2

i'm trying to indent a couple of C++-files (and untabify them; and remove trailing whitespace), so i thought about using emacs in batch mode.

Since I'm pretty much a noob when it comes to elpa (or lisp in general), i searched the web and came up with something like this:

$ cat myscript.el
(defun myindent ()
   "Format the whole buffer."
   (c-set-style "stroustrup")
   (indent-region (point-min) (point-max) nil)
   (untabify (point-min) (point-max))
   (delete-trailing-whitespace)
   (save-buffer)
)
$ emacs -batch "somefile.cpp" -l $(pwd)/myscript.el -f myindent

This kind of works.

However, all of my header files contain a boilerplate in a C-style multiline comment, which is nicely formatted. Something like:

/*-----------------------------------------------------------------
LOG
    Foo Bar - the Pizza man

    Copyright (c) 1997-2017 Me, You and others
    For information on usage and redistribution, and for a DISCLAIMER OF ALL
    WARRANTIES, see the file "LICENSE.txt".

    CLASS
        Onion
        smells and bits like an onion

    KEYWORDS
        ingredients, vegetable

    DESCRIPTION
        hum, hmm...later

-----------------------------------------------------------------*/

now when i run my scrip on that file, all the pre-formatting is lost, and it ends up as:

/*-----------------------------------------------------------------
  LOG
  Foo Bar - the Pizza man

  Copyright (c) 1997-2017 Me, You and others
  For information on usage and redistribution, and for a DISCLAIMER OF ALL
  WARRANTIES, see the file "LICENSE.txt".

  CLASS
  Onion
  smells and bits like an onion

  KEYWORDS
  ingredients, vegetable

  DESCRIPTION
  hum, hmm...later

  -----------------------------------------------------------------*/

So the question is: Is there a way to indent my files in batch mode and preserve the formatting within multiline comments (and strings)?

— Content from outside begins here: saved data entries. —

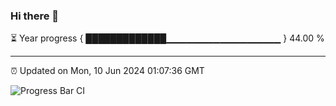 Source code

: ### Hi there 👋

⏳ Year progress { █████████████▁▁▁▁▁▁▁▁▁▁▁▁▁▁▁▁▁ } 44.00 %

---

⏰ Updated on Mon, 10 Jun 2024 01:07:36 GMT

![Progress Bar CI](https://github.com/liununu/liununu/workflows/Progress%20Bar%20CI/badge.svg)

I've tried using (indent-code-rigidly (point-min) (point-max) 0) instead of indent-region which leaves the comments intact, but I preservers too much of the original indentation of the code. So I guess I'd like something inbetween indent-region and indent-code-rigidly)

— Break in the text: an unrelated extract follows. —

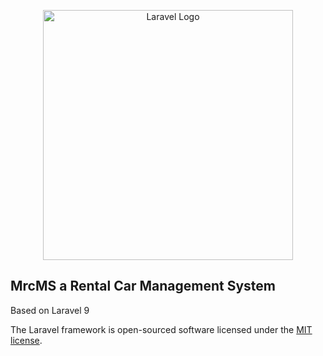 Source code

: <p align="center"><a href="https://laravel.com" target="_blank"><img src="https://raw.githubusercontent.com/laravel/art/master/logo-lockup/5%20SVG/2%20CMYK/1%20Full%20Color/laravel-logolockup-cmyk-red.svg" width="400" alt="Laravel Logo"></a></p>

## MrcMS a Rental Car Management System
Based on Laravel 9

The Laravel framework is open-sourced software licensed under the [MIT license](https://opensource.org/licenses/MIT).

  • Not solving your problem, just info: indent-code-rigidly simply inserts a TAB or equivalent amount of SPC before the column where code originally started). What if in your original attempt you replace indent-region with c-indent-region? – wvxvw Dec 6 '17 at 16:06
  • unfortunately this left-aligns the comments as well (btw, the problem also exists in an interactive buffer; so it's not related to batch processing) – umläute Dec 6 '17 at 17:02
  • It seems like indent-region basically calls c-indent-line on each line (with a minor improvement in that it aligns backslashes in macro definitions). Perhaps, it would be possible to write an alternative indent-region-like function which skips lines in comments. (I'm not very familiar with c-mode, so, maybe this was already done somewhere). – wvxvw Dec 7 '17 at 9:02
1

Should just be a matter of setting the comment offset to always choose the current indentation:

(defun myindent ()
   "Format the whole buffer."
   (c-set-style "stroustrup")
   ;; `c' is for comment.
   (c-set-offset 'c (lambda (_syntax) (current-indentation)))
   (setq indent-tabs-mode nil) ; No new tabs.
   (indent-region (point-min) (point-max) nil)
   (untabify (point-min) (point-max)) ; Remove any remaining old tabs.
   (delete-trailing-whitespace)
   (save-buffer))
0

While I haven't found a solution (yet) to do-what-i-want withing emacs, I ended up by doing the indentation with astyle instead.

This was acceptable, as for now I'm really interested into a one-time conversion to enforce a common indentation across all files.

I'm still interested in a real emacs solution though.